INSTRUCTIONS FOR THE TASK
Retype word for word the lines of the data below, from the first to the one bearing "An algorithm is", with that one included.

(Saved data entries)
-*-*-

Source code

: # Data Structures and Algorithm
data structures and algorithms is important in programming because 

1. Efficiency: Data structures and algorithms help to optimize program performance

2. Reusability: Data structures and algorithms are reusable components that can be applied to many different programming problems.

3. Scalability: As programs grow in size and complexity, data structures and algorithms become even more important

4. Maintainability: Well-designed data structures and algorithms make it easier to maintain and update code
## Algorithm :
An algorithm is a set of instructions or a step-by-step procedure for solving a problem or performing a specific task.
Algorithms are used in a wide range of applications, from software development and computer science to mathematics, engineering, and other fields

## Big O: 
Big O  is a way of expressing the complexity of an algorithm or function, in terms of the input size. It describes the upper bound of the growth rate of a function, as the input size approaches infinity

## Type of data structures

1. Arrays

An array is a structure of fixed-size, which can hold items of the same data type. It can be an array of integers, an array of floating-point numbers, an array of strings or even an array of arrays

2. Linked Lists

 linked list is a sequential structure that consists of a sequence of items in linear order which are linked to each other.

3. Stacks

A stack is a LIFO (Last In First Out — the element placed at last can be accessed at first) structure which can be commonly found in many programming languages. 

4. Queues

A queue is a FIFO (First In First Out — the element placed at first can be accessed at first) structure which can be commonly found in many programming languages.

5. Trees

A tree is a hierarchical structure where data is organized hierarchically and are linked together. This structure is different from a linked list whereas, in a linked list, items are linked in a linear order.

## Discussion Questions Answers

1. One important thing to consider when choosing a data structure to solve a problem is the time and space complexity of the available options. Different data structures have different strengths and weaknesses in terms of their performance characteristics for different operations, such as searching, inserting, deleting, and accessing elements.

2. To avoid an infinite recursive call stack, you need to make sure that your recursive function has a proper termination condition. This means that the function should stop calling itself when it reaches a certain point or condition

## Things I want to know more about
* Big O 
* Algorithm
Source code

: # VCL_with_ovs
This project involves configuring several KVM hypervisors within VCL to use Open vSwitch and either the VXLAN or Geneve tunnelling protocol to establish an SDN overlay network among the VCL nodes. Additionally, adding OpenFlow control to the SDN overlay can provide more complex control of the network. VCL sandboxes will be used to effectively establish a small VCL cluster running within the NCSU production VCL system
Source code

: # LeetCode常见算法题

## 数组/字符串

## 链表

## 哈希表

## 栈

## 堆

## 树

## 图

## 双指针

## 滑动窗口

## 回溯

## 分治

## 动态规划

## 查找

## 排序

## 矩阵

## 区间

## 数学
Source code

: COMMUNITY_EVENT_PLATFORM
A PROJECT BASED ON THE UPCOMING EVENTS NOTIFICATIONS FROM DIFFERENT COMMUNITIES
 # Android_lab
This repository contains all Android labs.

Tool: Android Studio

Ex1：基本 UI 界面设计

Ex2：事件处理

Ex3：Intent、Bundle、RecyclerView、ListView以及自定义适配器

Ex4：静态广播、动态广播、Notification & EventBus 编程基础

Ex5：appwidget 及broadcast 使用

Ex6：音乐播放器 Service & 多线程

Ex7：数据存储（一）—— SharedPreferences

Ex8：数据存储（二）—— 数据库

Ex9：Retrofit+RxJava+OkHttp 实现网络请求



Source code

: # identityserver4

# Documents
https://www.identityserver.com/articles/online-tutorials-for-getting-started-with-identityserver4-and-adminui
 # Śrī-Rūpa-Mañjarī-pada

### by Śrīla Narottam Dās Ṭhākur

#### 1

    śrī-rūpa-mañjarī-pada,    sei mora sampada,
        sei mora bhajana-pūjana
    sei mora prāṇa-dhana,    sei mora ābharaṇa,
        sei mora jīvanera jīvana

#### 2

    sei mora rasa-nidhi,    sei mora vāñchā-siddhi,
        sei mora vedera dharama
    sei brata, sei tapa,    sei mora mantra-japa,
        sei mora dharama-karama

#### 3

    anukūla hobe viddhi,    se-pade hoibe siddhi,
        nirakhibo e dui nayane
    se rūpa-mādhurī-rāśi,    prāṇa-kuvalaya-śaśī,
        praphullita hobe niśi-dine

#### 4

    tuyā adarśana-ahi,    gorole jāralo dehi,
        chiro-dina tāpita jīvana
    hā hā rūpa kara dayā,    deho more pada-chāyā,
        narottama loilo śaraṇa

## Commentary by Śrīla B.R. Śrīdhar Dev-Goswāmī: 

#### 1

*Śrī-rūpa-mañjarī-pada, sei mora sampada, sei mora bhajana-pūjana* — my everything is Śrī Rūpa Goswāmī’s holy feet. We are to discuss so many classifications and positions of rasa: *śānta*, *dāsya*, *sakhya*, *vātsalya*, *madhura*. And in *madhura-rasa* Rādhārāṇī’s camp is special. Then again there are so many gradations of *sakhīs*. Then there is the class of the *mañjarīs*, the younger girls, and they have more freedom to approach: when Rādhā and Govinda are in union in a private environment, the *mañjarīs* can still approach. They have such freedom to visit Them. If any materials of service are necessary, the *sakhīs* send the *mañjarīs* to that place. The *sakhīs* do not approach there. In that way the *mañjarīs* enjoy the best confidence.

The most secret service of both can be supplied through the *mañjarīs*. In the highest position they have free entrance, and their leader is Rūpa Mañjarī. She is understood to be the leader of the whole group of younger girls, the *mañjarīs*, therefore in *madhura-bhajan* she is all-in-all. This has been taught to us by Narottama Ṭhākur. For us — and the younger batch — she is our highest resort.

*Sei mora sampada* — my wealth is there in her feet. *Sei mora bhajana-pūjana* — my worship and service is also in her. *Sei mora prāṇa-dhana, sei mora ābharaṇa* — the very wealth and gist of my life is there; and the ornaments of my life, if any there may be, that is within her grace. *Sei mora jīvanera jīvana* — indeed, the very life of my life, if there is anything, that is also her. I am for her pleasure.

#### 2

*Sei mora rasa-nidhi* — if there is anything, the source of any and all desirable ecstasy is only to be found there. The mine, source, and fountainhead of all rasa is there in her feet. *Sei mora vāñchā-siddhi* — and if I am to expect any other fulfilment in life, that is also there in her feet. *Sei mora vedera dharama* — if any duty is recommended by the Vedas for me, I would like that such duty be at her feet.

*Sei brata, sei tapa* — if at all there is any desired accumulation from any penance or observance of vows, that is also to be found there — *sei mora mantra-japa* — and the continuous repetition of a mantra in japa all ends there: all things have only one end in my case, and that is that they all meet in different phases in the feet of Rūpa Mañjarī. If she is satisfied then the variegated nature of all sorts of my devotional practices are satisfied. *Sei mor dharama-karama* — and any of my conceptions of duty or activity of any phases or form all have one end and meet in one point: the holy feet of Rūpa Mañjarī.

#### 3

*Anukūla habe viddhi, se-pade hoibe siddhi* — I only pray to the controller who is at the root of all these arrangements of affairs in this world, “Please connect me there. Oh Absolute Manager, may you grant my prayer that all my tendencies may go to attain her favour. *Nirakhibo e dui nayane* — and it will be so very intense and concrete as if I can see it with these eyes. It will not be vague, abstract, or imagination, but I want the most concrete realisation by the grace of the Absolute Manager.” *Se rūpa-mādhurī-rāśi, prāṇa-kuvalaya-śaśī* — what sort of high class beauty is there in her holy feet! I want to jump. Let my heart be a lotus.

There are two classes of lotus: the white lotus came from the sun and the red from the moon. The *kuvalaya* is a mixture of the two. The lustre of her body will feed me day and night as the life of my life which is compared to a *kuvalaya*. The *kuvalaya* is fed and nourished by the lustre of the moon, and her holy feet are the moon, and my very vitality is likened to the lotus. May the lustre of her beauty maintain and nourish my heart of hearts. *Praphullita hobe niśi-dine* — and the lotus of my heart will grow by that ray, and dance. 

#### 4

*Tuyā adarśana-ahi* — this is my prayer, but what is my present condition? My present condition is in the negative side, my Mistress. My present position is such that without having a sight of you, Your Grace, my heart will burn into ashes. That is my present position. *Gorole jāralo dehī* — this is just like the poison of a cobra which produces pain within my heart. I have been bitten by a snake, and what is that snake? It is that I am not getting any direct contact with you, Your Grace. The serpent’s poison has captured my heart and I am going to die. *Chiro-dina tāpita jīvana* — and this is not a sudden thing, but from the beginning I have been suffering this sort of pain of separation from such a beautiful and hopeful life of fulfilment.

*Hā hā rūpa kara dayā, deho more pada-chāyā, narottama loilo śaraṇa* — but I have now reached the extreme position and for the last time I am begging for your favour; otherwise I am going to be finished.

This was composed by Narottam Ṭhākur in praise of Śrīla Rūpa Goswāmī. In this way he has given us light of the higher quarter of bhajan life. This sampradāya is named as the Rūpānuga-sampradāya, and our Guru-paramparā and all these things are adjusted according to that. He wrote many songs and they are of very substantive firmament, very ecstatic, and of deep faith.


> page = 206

-*-*-

ANSWER FOR THE TASK
Source code

: # Data Structures and Algorithm
data structures and algorithms is important in programming because 

1. Efficiency: Data structures and algorithms help to optimize program performance

2. Reusability: Data structures and algorithms are reusable components that can be applied to many different programming problems.

3. Scalability: As programs grow in size and complexity, data structures and algorithms become even more important

4. Maintainability: Well-designed data structures and algorithms make it easier to maintain and update code
## Algorithm :
An algorithm is a set of instructions or a step-by-step procedure for solving a problem or performing a specific task.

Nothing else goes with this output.